Celebrity criminal defense attorney Mark Geragos is firing back at the Los Angeles Times, saying the newspaper is “corrupt” as it pushes a story on how the California State Bar is investigating “potential misconduct” connected to his work on a sprawling settlement involving victims of the Armenian Genocide as a form of payback.
“The L.A. Times has devolved into a corrupt organization,” Geragos told LAMag on Tuesday. He was responding to the paper’s story about a renewed State Bar investigation into fund distribution in a landmark $17.5 million settlement from a French insurance company to Armenian families stating they were ripped off when trying to make claims on slain loved ones.

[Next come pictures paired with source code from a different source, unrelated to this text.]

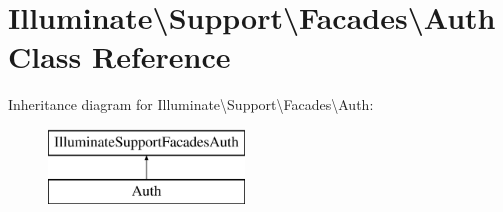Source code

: \hypertarget{class_illuminate_1_1_support_1_1_facades_1_1_auth}{}\section{Illuminate\textbackslash{}Support\textbackslash{}Facades\textbackslash{}Auth Class Reference}
\label{class_illuminate_1_1_support_1_1_facades_1_1_auth}
Inheritance diagram for Illuminate\textbackslash{}Support\textbackslash{}Facades\textbackslash{}Auth\+:\begin{figure}[H]
\begin{center}
\leavevmode
\includegraphics[height=2.000000cm]{class_illuminate_1_1_support_1_1_facades_1_1_auth}
\end{center}
\end{figure}

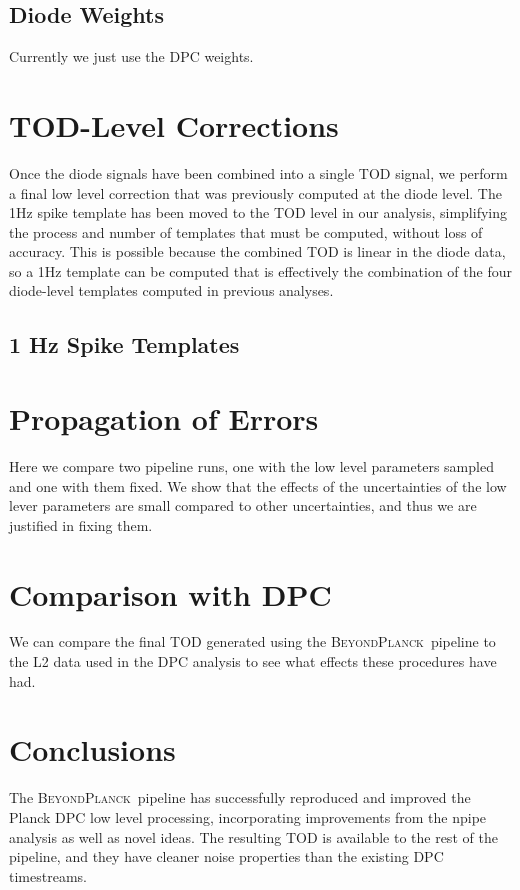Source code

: \documentclass[twocolumn]{aa}
\newcommand{\BP}{\textsc{BeyondPlanck}}
\begin{document}
\subsection{Diode Weights}
\label{sec:weights}

Currently we just use the DPC weights. 

\section{TOD-Level Corrections}

Once the diode signals have been combined into a single TOD signal, we perform a final low level correction that was previously computed at the diode level. The 1Hz spike template has been moved to the TOD level in our analysis, simplifying the process and number of templates that must be computed, without loss of accuracy. This is possible because the combined TOD is linear in the diode data, so a 1Hz template can be computed that is effectively the combination of the four diode-level templates computed in previous analyses. 


\subsection{1 Hz Spike Templates}
\label{sec:1Hz}

\section{Propagation of Errors}
\label{sec:uncertainties}

Here we compare two pipeline runs, one with the low level parameters sampled and one with them fixed. We show that the effects of the uncertainties of the low lever parameters are small compared to other uncertainties, and thus we are justified in fixing them.

\section{Comparison with DPC}
\label{sec:comparison}

We can compare the final TOD generated using the \BP\ pipeline to the L2 data used in the DPC analysis to see what effects these procedures have had.

\section{Conclusions}
\label{sec:conclusions}

The \BP\ pipeline has successfully reproduced and improved the Planck DPC low level processing, incorporating improvements from the npipe analysis as well as novel ideas. The resulting TOD is available to the rest of the pipeline, and they have cleaner noise properties than the existing DPC timestreams. 






\end{document}
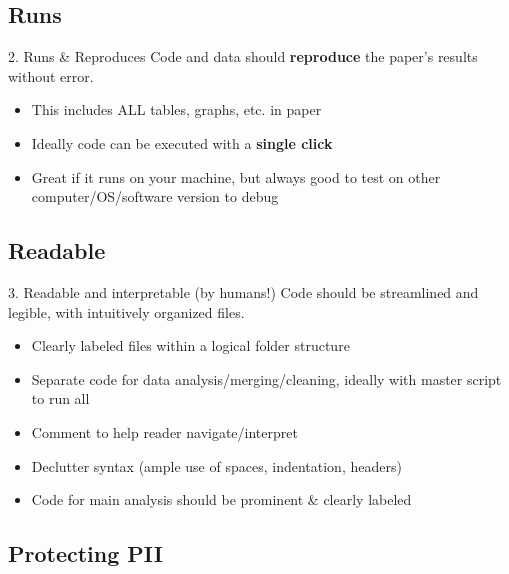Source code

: \documentclass[12pt, compress]{beamer} %
\let\olditem\item %
\renewcommand{\item}{%
\olditem\vspace{\fill}}
\begin{document}
\subsection{Runs}
	\begin{frame}{2. Runs \& Reproduces}
		Code and data should \textbf{reproduce} the paper's results without error. 
		
		\begin{itemize}
			\item This includes ALL tables, graphs, etc. in paper
			\item Ideally code can be executed with a \textbf{single click}
			\item Great if it runs on your machine, but always good to test on other computer/OS/software version to debug
		\end{itemize}
		
			
	\end{frame}

\subsection{Readable}

	\begin{frame}{3. Readable and interpretable (by humans!)}
		Code should be streamlined and legible, with intuitively organized files. 
		
		\begin{itemize}		
			\item Clearly labeled files within a logical folder structure
			\item Separate code for data analysis/merging/cleaning, ideally with master script to run all
			\item Comment to help reader navigate/interpret
			\item Declutter syntax (ample use of spaces, indentation, headers)
			\item Code for main analysis should be prominent \& clearly labeled
		\end{itemize} 
			
	\end{frame}

\subsection{Protecting PII}
 
\end{document}
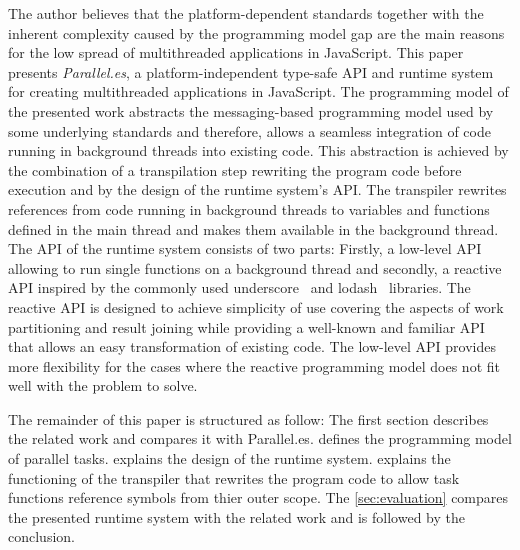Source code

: The author believes that the platform-dependent standards together with the inherent complexity caused by the programming model gap are the main reasons for the low spread of multithreaded applications in JavaScript. This paper presents \textit{Parallel.es}, a platform-independent type-safe API and runtime system for creating multithreaded applications in JavaScript. The programming model of the presented work abstracts the messaging-based programming model used by some underlying standards and therefore, allows a seamless integration of code running in background threads into existing code. This abstraction is achieved by the combination of a transpilation step rewriting the program code before execution and by the design of the runtime system's API. The transpiler rewrites references from code running in background threads to variables and functions defined in the main thread and makes them available in the background thread. The API of the runtime system consists of two parts: Firstly, a low-level API allowing to run single functions on a background thread and secondly, a reactive API inspired by the commonly used underscore~\cite{underscorejs} and lodash~\cite{lodash} libraries. The reactive API is designed to achieve simplicity of use covering the aspects of work partitioning and result joining while providing a well-known and familiar API that allows an easy transformation of existing code. The low-level API provides more flexibility for the cases where the reactive programming model does not fit well with the problem to solve.


The remainder of this paper is structured as follow: The first section describes the related work and compares it with Parallel.es.  defines the programming model of parallel tasks.  explains the design of the runtime system.  explains the functioning of the transpiler that rewrites the program code to allow task functions reference symbols from thier outer scope. The \cref{sec:evaluation} compares the presented runtime system with the related work and is followed by the conclusion.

Geragos says that the paper’s reporting this week on the State Bar’s announcement is a form of retaliation against him stemming from some recent bad blood. Editors at the Times were furious, he says, when he refused to grant access to his client as its reporters were covering a sensational case.
In a Tuesday announcement, the State Bar thanked the Times for its “excellent reporting,” on the Armenians who said they have been left high and dry, adding that the “status of attorneys or the size of their practice cannot and will not impact our decisions to investigate misconduct.” This was a reference to Geragos whose clients also include celebrities like Winona Ryder, Jussie Smollett, and the late Michael Jackson. The announcement also names attorney Brian Kabateck, who also worked on the settlement.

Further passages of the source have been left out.